● **WHAT TO PRODUCE**: The records are to be restated in their entirety, word for word.
++++++++++++++++++++
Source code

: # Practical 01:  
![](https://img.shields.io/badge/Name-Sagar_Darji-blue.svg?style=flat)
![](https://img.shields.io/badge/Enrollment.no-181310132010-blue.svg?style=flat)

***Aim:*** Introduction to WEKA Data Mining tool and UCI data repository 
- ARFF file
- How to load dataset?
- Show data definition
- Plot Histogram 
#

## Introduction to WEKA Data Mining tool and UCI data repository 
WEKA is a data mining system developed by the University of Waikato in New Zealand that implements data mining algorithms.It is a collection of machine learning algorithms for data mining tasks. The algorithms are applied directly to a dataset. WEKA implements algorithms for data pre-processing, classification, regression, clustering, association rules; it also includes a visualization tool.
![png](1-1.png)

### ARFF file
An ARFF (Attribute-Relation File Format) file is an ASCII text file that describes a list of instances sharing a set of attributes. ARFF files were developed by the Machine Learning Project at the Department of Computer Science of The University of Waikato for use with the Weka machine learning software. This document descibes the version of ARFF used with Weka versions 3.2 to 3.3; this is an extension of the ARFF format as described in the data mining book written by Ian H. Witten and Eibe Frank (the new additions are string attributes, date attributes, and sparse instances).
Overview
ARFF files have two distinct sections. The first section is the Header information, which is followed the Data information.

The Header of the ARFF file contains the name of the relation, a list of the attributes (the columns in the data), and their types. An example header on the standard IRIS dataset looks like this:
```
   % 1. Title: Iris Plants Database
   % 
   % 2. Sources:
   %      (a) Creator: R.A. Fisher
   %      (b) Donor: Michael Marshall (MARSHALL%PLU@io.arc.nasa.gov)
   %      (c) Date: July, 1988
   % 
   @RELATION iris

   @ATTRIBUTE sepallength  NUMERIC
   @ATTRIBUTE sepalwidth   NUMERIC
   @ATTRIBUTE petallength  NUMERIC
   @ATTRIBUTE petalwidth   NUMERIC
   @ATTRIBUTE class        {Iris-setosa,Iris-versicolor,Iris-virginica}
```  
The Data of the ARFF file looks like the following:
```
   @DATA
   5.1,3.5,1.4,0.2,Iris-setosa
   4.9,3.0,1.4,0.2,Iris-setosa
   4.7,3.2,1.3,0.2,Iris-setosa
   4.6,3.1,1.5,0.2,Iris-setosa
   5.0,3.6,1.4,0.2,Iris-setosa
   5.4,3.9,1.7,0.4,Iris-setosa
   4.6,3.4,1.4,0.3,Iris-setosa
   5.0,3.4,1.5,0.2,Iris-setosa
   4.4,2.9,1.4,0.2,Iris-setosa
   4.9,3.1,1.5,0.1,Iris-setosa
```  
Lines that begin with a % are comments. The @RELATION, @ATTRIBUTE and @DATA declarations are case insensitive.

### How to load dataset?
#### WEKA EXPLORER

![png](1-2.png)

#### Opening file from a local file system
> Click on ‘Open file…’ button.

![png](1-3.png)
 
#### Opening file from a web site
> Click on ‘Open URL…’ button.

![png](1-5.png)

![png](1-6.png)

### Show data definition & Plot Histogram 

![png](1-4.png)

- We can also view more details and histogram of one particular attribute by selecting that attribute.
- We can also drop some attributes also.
++++++++++++++++++++
● **REPLY**:
Source code

: # Practical 01:  
![](https://img.shields.io/badge/Name-Sagar_Darji-blue.svg?style=flat)
![](https://img.shields.io/badge/Enrollment.no-181310132010-blue.svg?style=flat)

***Aim:*** Introduction to WEKA Data Mining tool and UCI data repository 
- ARFF file
- How to load dataset?
- Show data definition
- Plot Histogram 
#

## Introduction to WEKA Data Mining tool and UCI data repository 
WEKA is a data mining system developed by the University of Waikato in New Zealand that implements data mining algorithms.It is a collection of machine learning algorithms for data mining tasks. The algorithms are applied directly to a dataset. WEKA implements algorithms for data pre-processing, classification, regression, clustering, association rules; it also includes a visualization tool.
![png](1-1.png)

### ARFF file
An ARFF (Attribute-Relation File Format) file is an ASCII text file that describes a list of instances sharing a set of attributes. ARFF files were developed by the Machine Learning Project at the Department of Computer Science of The University of Waikato for use with the Weka machine learning software. This document descibes the version of ARFF used with Weka versions 3.2 to 3.3; this is an extension of the ARFF format as described in the data mining book written by Ian H. Witten and Eibe Frank (the new additions are string attributes, date attributes, and sparse instances).
Overview
ARFF files have two distinct sections. The first section is the Header information, which is followed the Data information.

The Header of the ARFF file contains the name of the relation, a list of the attributes (the columns in the data), and their types. An example header on the standard IRIS dataset looks like this:
```
   % 1. Title: Iris Plants Database
   % 
   % 2. Sources:
   %      (a) Creator: R.A. Fisher
   %      (b) Donor: Michael Marshall (MARSHALL%PLU@io.arc.nasa.gov)
   %      (c) Date: July, 1988
   % 
   @RELATION iris

   @ATTRIBUTE sepallength  NUMERIC
   @ATTRIBUTE sepalwidth   NUMERIC
   @ATTRIBUTE petallength  NUMERIC
   @ATTRIBUTE petalwidth   NUMERIC
   @ATTRIBUTE class        {Iris-setosa,Iris-versicolor,Iris-virginica}
```  
The Data of the ARFF file looks like the following:
```
   @DATA
   5.1,3.5,1.4,0.2,Iris-setosa
   4.9,3.0,1.4,0.2,Iris-setosa
   4.7,3.2,1.3,0.2,Iris-setosa
   4.6,3.1,1.5,0.2,Iris-setosa
   5.0,3.6,1.4,0.2,Iris-setosa
   5.4,3.9,1.7,0.4,Iris-setosa
   4.6,3.4,1.4,0.3,Iris-setosa
   5.0,3.4,1.5,0.2,Iris-setosa
   4.4,2.9,1.4,0.2,Iris-setosa
   4.9,3.1,1.5,0.1,Iris-setosa
```  
Lines that begin with a % are comments. The @RELATION, @ATTRIBUTE and @DATA declarations are case insensitive.

### How to load dataset?
#### WEKA EXPLORER

![png](1-2.png)

#### Opening file from a local file system
> Click on ‘Open file…’ button.

![png](1-3.png)
 
#### Opening file from a web site
> Click on ‘Open URL…’ button.

![png](1-5.png)

![png](1-6.png)

### Show data definition & Plot Histogram 

![png](1-4.png)

- We can also view more details and histogram of one particular attribute by selecting that attribute.
- We can also drop some attributes also.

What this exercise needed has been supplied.